WORKING DATA START
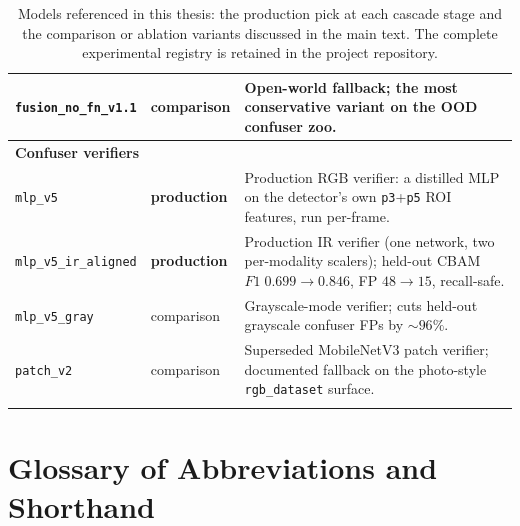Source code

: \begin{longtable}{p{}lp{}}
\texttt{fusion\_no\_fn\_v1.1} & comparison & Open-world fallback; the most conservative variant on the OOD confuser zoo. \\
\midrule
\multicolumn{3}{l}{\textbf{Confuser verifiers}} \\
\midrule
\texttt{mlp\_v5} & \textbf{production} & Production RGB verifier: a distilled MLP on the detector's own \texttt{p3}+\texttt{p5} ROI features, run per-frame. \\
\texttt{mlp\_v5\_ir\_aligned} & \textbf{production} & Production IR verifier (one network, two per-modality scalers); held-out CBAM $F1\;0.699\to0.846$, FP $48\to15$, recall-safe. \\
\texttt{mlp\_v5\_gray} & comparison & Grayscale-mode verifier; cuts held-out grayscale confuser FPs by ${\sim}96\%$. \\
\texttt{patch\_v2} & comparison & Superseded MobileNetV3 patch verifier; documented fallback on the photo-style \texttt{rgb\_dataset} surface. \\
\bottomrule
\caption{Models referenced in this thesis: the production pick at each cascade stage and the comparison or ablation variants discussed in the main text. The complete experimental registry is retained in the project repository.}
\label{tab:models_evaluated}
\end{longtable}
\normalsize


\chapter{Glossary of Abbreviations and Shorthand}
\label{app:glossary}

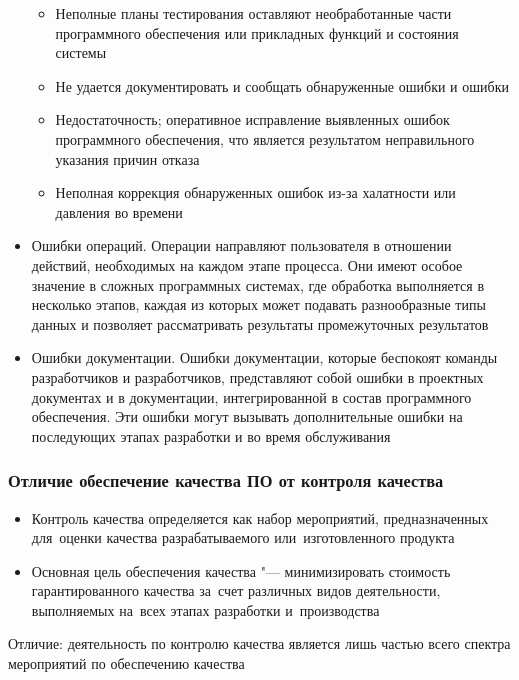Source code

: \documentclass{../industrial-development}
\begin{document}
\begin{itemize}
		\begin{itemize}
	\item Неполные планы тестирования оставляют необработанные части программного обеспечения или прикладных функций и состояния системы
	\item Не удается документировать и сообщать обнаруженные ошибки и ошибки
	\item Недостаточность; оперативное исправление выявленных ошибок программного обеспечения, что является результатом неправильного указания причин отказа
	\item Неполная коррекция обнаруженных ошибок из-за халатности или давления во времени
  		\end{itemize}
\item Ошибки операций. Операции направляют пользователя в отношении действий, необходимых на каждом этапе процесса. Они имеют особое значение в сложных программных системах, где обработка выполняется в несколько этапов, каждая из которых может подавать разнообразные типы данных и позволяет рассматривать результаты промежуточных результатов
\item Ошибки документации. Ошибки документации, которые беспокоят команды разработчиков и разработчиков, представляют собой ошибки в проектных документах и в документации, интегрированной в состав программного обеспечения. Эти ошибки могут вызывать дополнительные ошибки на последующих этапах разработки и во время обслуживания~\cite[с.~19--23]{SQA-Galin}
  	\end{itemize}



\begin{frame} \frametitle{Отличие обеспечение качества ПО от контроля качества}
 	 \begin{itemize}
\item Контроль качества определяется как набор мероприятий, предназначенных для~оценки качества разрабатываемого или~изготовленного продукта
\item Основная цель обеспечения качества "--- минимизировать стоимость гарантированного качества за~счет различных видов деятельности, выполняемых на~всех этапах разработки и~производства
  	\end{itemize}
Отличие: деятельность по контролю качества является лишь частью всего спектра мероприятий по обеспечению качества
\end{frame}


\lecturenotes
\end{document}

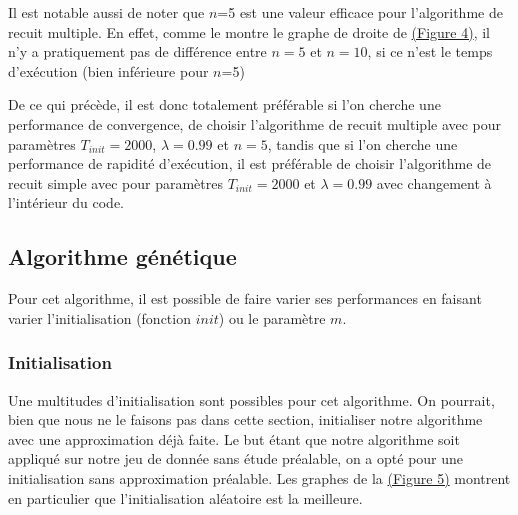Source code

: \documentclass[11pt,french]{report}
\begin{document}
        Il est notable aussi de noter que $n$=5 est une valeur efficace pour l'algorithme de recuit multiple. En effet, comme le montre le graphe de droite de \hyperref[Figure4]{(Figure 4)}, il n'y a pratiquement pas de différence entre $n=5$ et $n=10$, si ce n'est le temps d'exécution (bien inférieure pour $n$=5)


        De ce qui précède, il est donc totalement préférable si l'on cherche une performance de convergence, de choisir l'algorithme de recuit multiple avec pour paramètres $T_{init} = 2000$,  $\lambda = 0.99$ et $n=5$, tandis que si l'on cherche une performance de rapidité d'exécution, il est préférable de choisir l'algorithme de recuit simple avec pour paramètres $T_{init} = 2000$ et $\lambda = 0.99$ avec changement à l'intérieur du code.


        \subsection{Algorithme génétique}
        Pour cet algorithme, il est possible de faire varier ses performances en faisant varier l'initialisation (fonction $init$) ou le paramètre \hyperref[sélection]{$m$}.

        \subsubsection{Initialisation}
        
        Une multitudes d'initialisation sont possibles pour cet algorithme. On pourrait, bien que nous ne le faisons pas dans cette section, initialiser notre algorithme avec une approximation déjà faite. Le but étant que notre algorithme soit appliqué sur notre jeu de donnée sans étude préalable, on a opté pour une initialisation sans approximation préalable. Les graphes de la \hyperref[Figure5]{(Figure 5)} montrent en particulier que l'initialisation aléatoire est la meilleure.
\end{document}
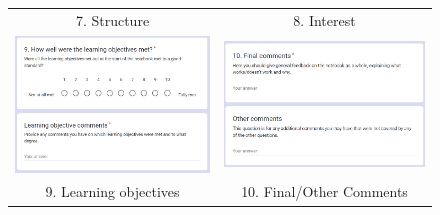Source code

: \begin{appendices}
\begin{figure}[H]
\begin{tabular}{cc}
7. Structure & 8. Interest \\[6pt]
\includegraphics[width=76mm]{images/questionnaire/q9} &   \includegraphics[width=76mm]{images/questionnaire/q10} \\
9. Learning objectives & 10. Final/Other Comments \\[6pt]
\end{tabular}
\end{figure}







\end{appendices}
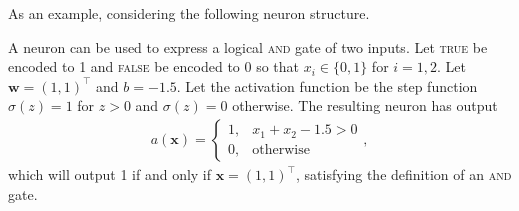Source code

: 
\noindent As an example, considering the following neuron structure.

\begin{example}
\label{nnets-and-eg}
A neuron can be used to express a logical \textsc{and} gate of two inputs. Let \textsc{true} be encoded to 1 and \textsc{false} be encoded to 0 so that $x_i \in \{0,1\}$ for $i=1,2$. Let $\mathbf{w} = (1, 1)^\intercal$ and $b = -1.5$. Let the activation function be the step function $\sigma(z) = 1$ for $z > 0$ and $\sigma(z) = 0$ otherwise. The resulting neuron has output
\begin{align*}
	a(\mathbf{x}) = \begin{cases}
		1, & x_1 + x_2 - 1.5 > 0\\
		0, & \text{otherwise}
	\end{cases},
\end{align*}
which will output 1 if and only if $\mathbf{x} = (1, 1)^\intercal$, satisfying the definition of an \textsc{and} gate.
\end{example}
WORKING DATA END
WORKING DATA START
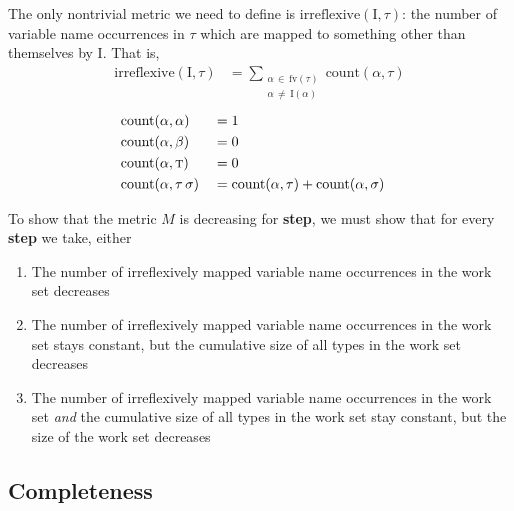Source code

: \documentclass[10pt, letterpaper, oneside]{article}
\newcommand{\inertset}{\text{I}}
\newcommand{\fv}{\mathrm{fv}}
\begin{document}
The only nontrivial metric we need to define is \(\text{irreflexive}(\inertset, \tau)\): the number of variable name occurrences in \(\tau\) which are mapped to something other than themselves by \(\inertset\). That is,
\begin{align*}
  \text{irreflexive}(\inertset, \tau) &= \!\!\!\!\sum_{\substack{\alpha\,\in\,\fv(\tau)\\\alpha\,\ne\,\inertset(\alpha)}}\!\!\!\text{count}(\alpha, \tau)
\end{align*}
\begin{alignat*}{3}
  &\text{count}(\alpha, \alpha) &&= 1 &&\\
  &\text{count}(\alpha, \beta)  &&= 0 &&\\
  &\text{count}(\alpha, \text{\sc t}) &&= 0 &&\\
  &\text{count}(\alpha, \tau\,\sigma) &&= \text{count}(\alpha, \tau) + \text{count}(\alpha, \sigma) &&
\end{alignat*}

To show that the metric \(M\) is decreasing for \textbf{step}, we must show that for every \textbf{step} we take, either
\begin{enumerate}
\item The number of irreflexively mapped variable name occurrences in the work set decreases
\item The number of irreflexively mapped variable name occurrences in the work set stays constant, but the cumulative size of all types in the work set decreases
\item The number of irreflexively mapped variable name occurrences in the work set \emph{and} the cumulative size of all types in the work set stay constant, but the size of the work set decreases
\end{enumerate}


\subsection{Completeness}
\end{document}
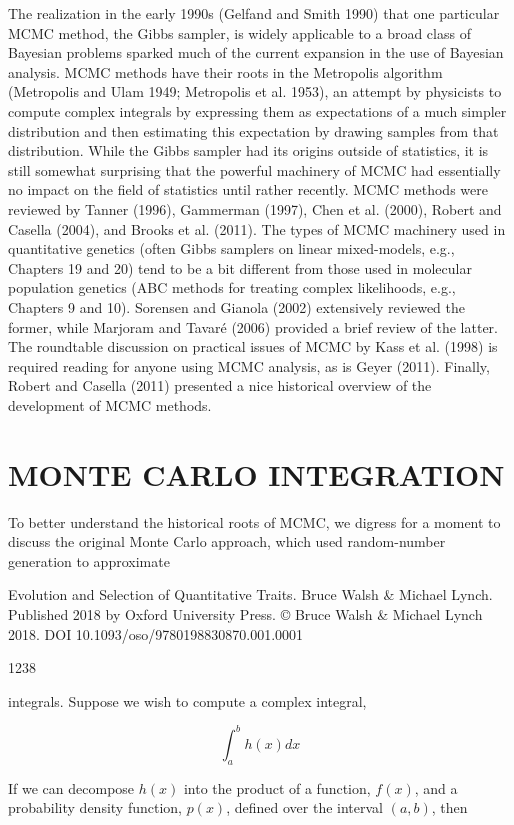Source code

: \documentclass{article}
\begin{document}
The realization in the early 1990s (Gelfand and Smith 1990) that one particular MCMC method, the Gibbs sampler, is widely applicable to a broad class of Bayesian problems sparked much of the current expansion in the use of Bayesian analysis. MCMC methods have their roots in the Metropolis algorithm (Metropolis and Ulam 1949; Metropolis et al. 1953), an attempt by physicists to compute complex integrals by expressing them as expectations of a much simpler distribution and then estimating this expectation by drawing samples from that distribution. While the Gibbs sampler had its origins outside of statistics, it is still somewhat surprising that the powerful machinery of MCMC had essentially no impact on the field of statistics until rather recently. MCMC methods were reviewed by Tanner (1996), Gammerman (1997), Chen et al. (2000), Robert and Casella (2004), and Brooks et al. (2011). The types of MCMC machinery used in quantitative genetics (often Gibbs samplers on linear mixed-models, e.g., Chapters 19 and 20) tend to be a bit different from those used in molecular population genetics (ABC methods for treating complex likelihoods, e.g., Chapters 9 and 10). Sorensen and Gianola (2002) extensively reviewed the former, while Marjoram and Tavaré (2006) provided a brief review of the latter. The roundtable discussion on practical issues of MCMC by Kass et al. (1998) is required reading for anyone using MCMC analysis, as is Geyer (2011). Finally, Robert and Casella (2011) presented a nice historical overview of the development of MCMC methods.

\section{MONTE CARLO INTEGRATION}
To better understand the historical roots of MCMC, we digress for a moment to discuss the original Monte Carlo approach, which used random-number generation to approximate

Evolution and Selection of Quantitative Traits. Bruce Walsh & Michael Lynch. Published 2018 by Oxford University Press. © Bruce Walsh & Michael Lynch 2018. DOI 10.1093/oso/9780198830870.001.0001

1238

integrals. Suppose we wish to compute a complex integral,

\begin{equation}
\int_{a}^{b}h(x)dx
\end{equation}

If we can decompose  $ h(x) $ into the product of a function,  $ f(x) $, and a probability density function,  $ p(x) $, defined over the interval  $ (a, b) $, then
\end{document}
WORKING DATA END
> **WORK REQUIRED**:
When a line in the data contains the string "мероприятий", copy that line.

> **EXERCISE RESULT**:
\item Контроль качества определяется как набор мероприятий, предназначенных для~оценки качества разрабатываемого или~изготовленного продукта
Отличие: деятельность по контролю качества является лишь частью всего спектра мероприятий по обеспечению качества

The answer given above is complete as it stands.